Standard Reflow Causes Distribution Drift

High-level illustration of distribution drift

In standard reflow, the model is trained only with its own generated pairs \((X_0^\text{fake}, X_1^\text{fake})\). As reflow steps accumulate, these synthetic pairs begin to dominate supervision, causing the model to gradually drift away from the real data distribution. Eventually, the learned trajectories are pulled toward regions populated by fake samples, diverging from the true target distribution.

Two-moons toy dataset comparison
Two-moons experiment: real data (blue) vs. fake samples (yellow) across reflow steps.

Initially, fake samples roughly follow the true two-moon distribution. But as reflow progresses, they drift further away and eventually collapse into incorrect regions. This clearly visualizes the distribution drift inherent in standard reflow.

KL Divergence and Reconstruction Error Gap

KL divergence over reflow steps
KL divergence increases steadily as fake samples drift further from the real distribution.

Quantitatively, the KL divergence between fake and real distributions increases at each reflow step. Once the flow starts drifting toward synthetic regions, repeated reflow only reinforces the deviation instead of correcting it.

Reconstruction Error Gap between Real and Fake Samples

Reconstruction error gap visualization

Reconstruction and perturbed reconstruction errors reveal an additional imbalance: fake images are reconstructed with very small errors, while real images exhibit significantly larger errors, and this discrepancy widens as reflow progresses.
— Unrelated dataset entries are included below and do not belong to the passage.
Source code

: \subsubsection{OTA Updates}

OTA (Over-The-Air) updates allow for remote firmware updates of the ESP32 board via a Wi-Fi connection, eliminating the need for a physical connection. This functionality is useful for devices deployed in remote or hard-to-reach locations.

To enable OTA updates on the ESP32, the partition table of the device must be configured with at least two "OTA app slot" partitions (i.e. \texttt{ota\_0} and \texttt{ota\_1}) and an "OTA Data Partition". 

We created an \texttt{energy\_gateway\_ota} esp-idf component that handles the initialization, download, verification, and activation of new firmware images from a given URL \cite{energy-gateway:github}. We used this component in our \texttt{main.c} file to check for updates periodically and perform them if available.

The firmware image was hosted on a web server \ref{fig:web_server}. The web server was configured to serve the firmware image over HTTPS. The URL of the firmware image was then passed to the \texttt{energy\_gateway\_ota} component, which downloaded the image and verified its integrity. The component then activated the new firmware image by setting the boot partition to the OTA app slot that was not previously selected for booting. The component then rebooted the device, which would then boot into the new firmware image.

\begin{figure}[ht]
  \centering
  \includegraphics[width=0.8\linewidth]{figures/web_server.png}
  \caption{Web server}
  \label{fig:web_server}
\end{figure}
This real–fake reconstruction gap indicates that the learned flow is becoming biased toward its own generations and drifting away from the real data manifold.

Proposed Method


Balanced Conic Rectified Flow (Ours)

Conic reflow illustration

Our method, Balanced Conic Rectified Flow, augments the standard reflow procedure by introducing conic supervision around real data while still leveraging fake pairs from the original rectified flow. The key idea is to start from numerically inverted real samples and expand their influence to a local conic neighborhood in the noise space using spherical linear interpolation (Slerp), then balance this real-pair supervision with standard fake-pair reflow.

Given a real image \(x_1 \sim \pi_1\), we first compute its reverse noise (inverse initial point) via the current flow model:

$$Z_{0,R} = v_\theta^{-1}(x_1).$$

To cover a neighborhood of \(Z_{0,R}\) on the Gaussian hypersphere, we draw a random noise vector \(\epsilon \sim \mathcal{N}(0, I)\) and apply spherical linear interpolation (Slerp) with interpolation ratio \(\zeta \in [0, 1]\):

$$\operatorname{Slerp}(Z_{0,R}, \epsilon; \zeta) = \frac{\sin((1 - \zeta)\,\varphi)}{\sin \varphi}\, Z_{0,R} + \frac{\sin(\zeta \,\varphi)}{\sin \varphi}\, \epsilon,$$

$$\varphi = \arccos\big( Z_{0,R} \cdot \epsilon \big).$$

Using this Slerp interpolation, we define a conic inverse path from the real sample \(x_1\) for each time \(t \in [0, 1]\):

$$\text{Conic}(x_1, \epsilon, \zeta, t) = t\,x_1 + (1 - t)\,\operatorname{Slerp}(Z_{0,R}, \epsilon; \zeta),$$

so that the trajectory linearly interpolates between the perturbed inverse \(\operatorname{Slerp}(Z_{0,R}, \epsilon; \zeta)\) and the real sample \(x_1\). Over multiple samples of \(\epsilon\) and \(\zeta\), these paths form a cone around each real data point in noise space, hence the name conic reflow.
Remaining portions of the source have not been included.